Training with own dataset

  • prepare data(actions) by running collect_data.py, the origin data will be saved as a .txt.
  • transforming the .txt to .csv, you can use EXCEL to do this.
  • do the training with the traing.py in Action/training/, remember to change the action_enum and output-layer of model.

檢核項目

※因為Human3.6m資料集需要至Human3.6M註冊審核才能下載,因為審核至今仍未通過,因此訓練與驗證皆使用自製資料集進行,之前的進度報告已有提過

  • 輸出資料種類包含:

    • 坐著
    • 揮手
    • 跌倒
    • 其他(無分類)
  • 驗收靜態 100 frame 姿態辨識

    • 坐著 sit
      • frame 72 判斷成 others
      • frame 73~74 判斷成 fall_down
      • 準確性: 97%
    • 揮手 wave
      • frame 21~23 判斷成 others
      • frame 37~38 判斷成 others
      • frame 55 判斷成 others
      • 準確性: 92%
    • 跌倒 fall_down
      • frame 23 判斷成 sit
      • frame 26 判斷成 sit
      • frame 63 判斷成 wave
      • frame 74 判斷成 wave
      • frame 89 判斷成 sit
      • 準確性: 95%
    • 其他(無分類) others
      • 準確性: 100%
    • 輸出資料頻率可參考影片右上角,平均頻率有高於10Hz

Documents

For AE450

Subscribe

  • ROS Topic of raw image: /camera0/color/image_raw
  • ROS Topic of depth image: /camera0/aligned_depth_to_color/image_raw (the default height and default width of the depth image are not the same as raw image, ==need to be aligned== with roslaunch realsense2_camera rs_camera.launch align_depth:=true)

Publish

  • ROS Topic of results image: /ae450/image/color
  • ROS Topic of ROI: /ae450/image/roi (set x_offset=pixel_x, set y_offset=pixel_y, set heigh=depth)

How to Train?

  1. 根據需要辨識的動作種類拍攝影片,如下圖所示,假設需要辨識4種分類,那麼至少需要拍攝4種分類的影片,每種動作分類的影片最好符合下列條件:

    • 單一被拍攝者,出現多重被拍攝者會影響到後續訓練資料集的蒐集
    • 背景盡量較單純,避免OpenPose錯誤偵測到joint而影響到後續訓練資料集的蒐集
    • 被拍攝者應盡量平均出現在影像的各個位置或不同角度

  2. 執行 python collect_data.py --video={動作類別}.mp4 可以生成被拍攝者在影片中所有執行該類別動作時的joint data,而該joint data會以與影片同名字的txt形式產生

  3. empty_data.csv作為樣板複製一份ncrl_data_reduced.csv,將所有的txt檔改檔名成csv檔並將內容依序複製貼上到ncrl_data_reduced.csv上的A欄至AJ欄,並在AK欄填上該動作類別的數字代號,該代號是自己定義。
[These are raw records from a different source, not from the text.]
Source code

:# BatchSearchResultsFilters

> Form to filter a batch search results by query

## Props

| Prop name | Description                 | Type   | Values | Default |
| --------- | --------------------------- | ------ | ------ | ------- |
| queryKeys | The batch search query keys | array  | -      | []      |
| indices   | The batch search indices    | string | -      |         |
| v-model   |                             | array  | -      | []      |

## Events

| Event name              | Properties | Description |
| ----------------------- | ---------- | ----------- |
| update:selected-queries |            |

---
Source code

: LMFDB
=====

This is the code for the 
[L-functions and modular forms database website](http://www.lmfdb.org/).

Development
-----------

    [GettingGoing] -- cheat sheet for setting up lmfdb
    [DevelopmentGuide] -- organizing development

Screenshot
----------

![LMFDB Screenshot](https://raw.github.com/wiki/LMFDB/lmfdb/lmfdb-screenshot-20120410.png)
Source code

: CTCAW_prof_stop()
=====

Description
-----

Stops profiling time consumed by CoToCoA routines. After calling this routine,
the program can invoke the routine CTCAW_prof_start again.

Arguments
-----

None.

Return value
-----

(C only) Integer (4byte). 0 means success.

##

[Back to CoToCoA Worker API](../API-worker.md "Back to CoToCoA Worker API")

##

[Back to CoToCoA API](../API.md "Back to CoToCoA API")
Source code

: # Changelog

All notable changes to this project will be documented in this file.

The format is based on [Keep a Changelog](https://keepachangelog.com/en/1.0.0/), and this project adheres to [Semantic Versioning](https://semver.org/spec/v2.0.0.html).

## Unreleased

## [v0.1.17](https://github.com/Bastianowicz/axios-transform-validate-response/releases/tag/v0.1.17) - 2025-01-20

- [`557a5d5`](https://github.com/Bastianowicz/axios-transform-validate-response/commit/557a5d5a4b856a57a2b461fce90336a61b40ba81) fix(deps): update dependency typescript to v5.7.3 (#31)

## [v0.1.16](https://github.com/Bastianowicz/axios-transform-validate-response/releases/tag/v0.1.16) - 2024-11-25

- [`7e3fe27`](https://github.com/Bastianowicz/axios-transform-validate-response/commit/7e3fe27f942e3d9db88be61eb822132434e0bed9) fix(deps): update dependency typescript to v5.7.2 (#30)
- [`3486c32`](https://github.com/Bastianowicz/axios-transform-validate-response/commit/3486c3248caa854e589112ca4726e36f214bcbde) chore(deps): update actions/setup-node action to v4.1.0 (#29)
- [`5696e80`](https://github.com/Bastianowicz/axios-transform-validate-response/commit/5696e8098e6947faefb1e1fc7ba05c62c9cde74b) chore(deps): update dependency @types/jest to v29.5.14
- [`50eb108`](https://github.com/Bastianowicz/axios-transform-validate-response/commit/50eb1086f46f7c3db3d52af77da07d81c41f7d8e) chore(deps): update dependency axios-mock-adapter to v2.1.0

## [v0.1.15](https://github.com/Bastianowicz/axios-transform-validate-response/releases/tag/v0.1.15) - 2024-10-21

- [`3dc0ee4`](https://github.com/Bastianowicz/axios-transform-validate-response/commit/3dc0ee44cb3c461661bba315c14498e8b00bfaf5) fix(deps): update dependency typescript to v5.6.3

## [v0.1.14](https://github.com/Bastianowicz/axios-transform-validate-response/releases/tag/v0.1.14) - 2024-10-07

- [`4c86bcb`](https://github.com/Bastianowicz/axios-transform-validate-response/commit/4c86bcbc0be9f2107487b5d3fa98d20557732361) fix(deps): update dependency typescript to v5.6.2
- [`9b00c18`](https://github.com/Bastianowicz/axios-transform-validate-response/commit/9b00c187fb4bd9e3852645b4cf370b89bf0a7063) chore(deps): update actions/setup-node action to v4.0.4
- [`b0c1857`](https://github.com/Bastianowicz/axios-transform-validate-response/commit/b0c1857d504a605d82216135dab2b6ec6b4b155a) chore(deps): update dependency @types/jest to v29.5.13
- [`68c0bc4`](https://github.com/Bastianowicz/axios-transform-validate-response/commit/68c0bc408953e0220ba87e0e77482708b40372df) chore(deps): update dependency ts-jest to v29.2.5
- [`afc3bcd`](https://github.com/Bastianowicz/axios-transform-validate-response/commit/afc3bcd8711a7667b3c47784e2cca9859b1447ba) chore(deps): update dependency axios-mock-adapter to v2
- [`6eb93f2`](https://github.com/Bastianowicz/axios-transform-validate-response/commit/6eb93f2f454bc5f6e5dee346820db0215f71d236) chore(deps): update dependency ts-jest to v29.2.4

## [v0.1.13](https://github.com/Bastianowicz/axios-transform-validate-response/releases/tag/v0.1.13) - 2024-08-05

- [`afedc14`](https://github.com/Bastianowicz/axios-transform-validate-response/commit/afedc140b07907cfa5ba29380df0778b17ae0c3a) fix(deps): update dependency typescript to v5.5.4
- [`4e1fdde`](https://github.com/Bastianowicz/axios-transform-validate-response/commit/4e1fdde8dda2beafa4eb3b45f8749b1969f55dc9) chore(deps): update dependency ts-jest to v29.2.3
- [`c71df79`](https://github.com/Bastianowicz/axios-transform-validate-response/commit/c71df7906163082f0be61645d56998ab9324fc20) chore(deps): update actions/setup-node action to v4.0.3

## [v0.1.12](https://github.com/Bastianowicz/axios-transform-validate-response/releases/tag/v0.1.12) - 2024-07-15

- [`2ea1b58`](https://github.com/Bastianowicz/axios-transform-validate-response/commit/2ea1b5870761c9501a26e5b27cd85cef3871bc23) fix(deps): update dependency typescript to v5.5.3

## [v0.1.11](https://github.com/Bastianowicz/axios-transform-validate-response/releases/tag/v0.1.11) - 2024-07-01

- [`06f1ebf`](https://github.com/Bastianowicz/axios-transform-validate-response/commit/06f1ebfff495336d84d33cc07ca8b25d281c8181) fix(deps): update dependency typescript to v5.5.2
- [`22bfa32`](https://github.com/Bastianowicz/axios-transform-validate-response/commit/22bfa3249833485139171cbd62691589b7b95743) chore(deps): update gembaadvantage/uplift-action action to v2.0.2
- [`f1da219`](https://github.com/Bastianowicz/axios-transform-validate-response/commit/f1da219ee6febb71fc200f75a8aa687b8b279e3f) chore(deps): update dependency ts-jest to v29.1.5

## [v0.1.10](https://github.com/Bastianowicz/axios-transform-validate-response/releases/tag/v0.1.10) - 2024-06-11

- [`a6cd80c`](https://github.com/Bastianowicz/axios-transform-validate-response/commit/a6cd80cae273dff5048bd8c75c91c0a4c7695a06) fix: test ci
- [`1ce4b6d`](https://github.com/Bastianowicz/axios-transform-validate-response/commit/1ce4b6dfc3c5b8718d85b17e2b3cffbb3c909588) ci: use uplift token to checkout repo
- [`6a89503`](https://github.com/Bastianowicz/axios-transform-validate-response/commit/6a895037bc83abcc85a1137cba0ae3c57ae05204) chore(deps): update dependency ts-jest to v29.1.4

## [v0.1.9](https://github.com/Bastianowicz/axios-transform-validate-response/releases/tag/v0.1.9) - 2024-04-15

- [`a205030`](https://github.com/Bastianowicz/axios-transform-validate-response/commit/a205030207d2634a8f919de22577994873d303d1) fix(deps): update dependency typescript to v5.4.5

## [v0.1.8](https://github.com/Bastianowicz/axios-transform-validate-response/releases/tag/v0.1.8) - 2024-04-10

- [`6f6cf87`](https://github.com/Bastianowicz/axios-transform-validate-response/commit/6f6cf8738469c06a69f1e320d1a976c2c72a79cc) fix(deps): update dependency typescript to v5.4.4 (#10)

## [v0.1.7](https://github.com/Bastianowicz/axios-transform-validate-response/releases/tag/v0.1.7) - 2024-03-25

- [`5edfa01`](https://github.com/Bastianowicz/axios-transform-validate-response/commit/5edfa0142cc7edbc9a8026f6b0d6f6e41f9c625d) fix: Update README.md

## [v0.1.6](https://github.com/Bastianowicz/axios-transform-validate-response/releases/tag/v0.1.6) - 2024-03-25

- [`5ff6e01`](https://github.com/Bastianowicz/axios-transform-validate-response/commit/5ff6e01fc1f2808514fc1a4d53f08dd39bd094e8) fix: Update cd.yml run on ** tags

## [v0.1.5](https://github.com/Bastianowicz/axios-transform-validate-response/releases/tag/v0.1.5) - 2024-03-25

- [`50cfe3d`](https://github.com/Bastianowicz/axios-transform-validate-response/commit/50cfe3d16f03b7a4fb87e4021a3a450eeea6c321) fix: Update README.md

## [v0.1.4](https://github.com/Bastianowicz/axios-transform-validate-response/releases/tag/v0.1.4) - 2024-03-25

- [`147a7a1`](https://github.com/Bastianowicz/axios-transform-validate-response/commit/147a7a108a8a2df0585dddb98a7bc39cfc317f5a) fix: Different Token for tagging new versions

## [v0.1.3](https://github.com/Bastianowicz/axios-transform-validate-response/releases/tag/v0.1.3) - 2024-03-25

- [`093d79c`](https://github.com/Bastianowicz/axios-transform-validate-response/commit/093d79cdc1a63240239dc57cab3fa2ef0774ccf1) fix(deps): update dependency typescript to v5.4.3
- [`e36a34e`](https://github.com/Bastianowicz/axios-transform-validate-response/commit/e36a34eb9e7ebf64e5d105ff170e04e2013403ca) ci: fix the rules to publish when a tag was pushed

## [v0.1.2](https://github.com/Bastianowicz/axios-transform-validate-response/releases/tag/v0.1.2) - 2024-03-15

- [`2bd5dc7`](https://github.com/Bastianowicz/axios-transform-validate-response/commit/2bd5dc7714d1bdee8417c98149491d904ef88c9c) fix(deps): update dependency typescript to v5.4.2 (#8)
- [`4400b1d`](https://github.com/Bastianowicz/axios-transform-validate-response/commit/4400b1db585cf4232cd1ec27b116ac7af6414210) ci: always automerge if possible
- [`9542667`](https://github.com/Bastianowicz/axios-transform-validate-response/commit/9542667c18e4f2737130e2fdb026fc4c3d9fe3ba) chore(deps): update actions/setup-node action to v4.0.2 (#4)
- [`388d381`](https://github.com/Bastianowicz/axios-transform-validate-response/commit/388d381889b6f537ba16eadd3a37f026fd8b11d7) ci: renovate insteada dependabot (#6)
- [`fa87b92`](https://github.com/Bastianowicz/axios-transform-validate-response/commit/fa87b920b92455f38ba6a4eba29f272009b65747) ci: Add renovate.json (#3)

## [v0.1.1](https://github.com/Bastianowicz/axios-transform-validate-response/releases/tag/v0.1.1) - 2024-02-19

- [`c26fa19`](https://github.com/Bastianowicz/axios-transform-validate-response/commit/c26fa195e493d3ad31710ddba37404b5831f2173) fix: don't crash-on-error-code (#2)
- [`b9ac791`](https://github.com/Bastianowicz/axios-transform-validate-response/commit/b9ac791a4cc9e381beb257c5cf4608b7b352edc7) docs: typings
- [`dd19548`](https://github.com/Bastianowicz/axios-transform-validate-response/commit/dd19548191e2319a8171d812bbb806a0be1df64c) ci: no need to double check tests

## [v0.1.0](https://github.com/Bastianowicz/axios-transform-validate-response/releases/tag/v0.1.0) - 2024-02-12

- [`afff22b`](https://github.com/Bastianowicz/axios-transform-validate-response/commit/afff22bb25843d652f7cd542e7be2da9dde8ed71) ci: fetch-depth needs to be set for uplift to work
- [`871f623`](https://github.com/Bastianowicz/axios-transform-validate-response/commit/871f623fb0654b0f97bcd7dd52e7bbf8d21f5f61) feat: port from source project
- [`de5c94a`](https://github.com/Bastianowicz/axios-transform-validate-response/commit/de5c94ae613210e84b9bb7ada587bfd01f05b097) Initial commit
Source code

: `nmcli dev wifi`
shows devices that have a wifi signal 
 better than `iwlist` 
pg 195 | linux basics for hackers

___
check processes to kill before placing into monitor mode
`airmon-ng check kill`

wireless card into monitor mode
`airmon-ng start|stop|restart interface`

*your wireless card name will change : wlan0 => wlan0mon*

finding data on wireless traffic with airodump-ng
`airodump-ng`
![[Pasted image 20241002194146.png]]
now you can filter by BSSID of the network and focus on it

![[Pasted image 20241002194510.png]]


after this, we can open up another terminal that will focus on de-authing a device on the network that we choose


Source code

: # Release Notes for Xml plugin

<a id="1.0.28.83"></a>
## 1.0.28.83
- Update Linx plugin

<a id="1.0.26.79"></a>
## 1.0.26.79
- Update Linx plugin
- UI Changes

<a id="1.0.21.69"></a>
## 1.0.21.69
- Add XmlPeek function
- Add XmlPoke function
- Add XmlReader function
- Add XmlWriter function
(坐著的影片類別為0,揮手的影片類別為1,跌倒的影片類別為2,其他的影片類別為3),除此之外,請刪除row和row之間的空白的部份,此部份是因為OpenPose在當下frame未偵測出joint data造成的,可使用圖表的filter功能刪除

  4. 若各個csv檔的AL欄後的欄位有值出現,那是因為OpenPose在當下frame若偵測出多個人或是誤判偵測出多個人,則會產生不只一組joint data,請不要複製到ncrl_data_reduced.csv (只有ncrl_data_reduced.csv的A欄至AK欄會有值,其他欄位不能有值)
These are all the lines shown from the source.